▸ **Directions for this task**:
In the records below, find each line with "Fulfilled" and copy it.

▸ **Exercise material**:
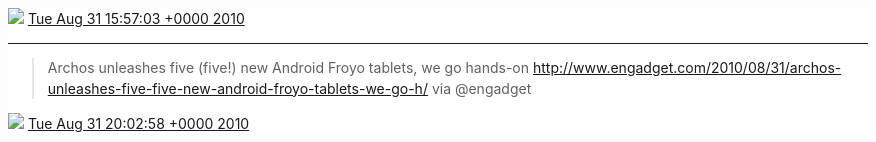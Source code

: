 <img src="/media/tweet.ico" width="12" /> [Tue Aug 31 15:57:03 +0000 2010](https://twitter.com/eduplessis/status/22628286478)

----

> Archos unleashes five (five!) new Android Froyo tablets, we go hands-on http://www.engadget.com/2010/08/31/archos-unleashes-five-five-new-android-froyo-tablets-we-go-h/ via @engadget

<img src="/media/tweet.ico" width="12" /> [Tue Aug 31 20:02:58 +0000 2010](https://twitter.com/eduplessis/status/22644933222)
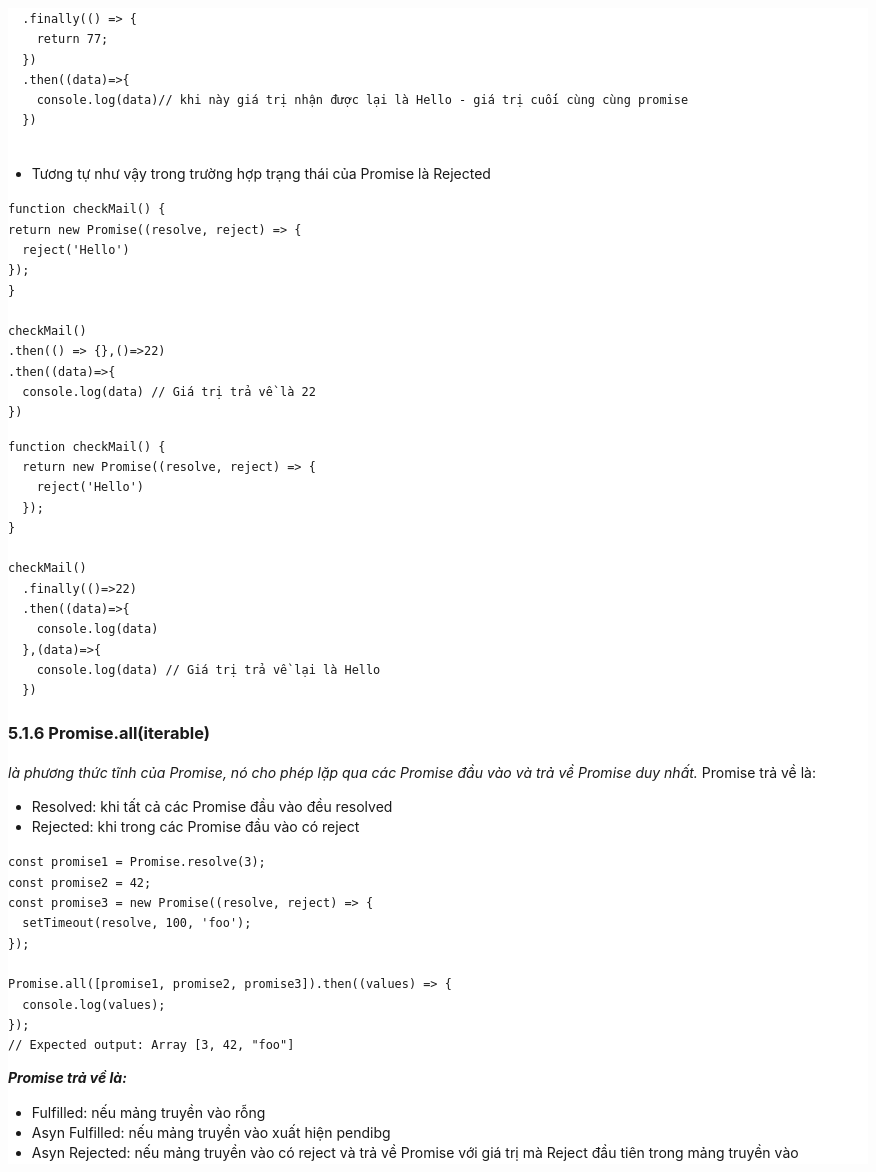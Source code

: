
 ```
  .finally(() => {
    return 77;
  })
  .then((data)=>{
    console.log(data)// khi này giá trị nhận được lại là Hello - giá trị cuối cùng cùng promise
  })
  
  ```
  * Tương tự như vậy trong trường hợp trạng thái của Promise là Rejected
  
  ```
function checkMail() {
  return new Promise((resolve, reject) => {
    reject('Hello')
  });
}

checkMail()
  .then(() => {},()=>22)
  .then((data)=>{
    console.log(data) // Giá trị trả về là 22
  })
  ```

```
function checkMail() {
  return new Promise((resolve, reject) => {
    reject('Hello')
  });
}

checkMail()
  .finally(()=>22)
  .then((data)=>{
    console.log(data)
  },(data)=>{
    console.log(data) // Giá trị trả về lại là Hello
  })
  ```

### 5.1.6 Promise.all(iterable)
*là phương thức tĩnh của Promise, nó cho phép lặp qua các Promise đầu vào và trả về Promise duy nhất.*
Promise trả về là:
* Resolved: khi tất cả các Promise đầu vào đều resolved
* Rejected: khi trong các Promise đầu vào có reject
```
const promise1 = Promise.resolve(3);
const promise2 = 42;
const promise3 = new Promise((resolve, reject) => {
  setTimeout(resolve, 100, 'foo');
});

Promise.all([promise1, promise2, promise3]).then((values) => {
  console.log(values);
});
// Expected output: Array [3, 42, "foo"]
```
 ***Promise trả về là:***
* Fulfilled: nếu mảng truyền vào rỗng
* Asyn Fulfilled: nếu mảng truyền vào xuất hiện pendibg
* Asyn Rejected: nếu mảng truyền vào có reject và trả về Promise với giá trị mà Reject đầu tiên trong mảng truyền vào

---

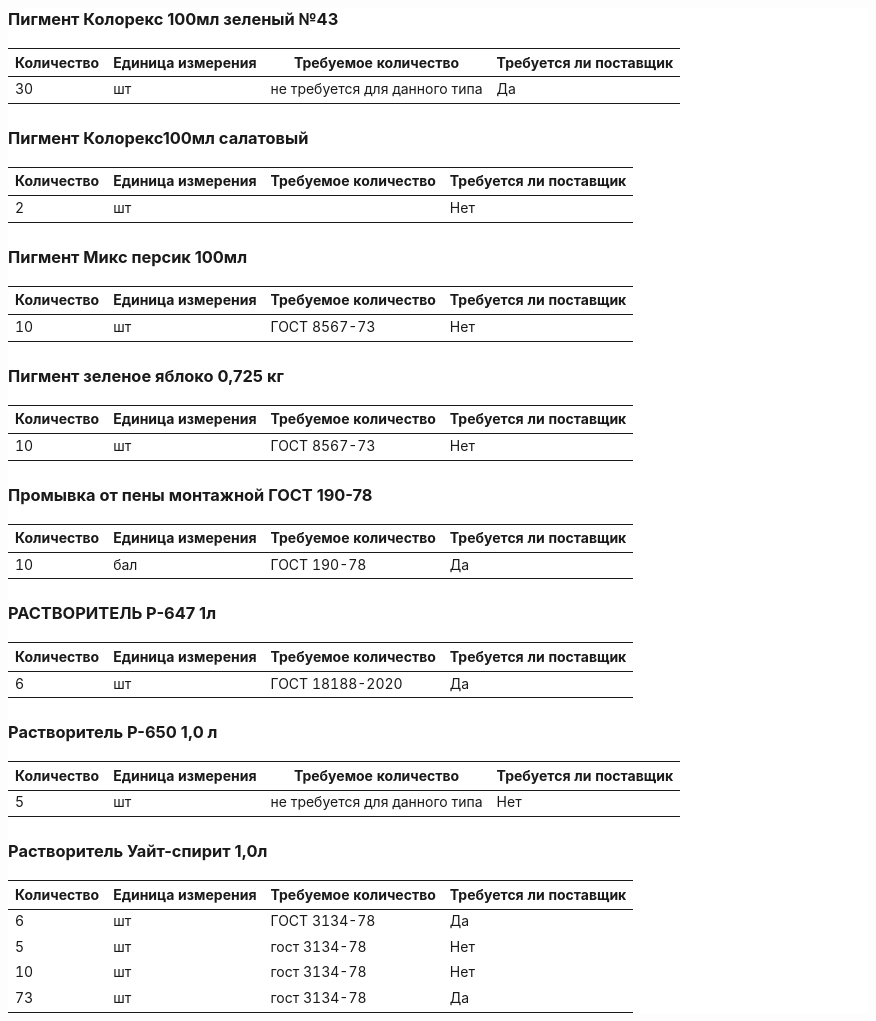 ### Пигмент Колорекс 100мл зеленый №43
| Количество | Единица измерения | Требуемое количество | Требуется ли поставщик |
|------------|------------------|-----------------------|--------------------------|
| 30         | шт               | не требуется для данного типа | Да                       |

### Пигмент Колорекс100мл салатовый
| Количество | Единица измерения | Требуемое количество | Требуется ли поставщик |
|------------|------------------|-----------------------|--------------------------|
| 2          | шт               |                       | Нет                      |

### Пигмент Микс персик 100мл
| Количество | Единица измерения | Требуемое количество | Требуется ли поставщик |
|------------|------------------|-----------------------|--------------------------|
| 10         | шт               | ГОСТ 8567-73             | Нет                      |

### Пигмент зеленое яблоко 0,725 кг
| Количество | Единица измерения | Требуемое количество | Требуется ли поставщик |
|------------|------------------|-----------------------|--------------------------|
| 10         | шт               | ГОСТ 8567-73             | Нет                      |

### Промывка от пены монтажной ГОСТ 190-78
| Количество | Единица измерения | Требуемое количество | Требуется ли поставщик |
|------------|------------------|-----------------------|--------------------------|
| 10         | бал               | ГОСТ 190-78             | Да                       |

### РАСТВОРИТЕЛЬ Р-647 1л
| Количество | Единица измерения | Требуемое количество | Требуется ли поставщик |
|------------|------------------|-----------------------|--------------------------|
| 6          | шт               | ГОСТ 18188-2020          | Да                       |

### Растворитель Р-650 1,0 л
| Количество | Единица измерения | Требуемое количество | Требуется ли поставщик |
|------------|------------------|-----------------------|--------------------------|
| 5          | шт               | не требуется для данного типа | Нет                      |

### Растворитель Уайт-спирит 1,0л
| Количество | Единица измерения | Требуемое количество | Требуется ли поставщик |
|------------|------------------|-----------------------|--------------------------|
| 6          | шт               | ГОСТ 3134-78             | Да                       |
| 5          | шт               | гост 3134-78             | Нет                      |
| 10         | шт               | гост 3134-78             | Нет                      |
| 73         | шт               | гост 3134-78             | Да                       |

▸ **Answer to this exercise**:
* Fulfilled: nếu mảng truyền vào rỗng
* Asyn Fulfilled: nếu mảng truyền vào xuất hiện pendibg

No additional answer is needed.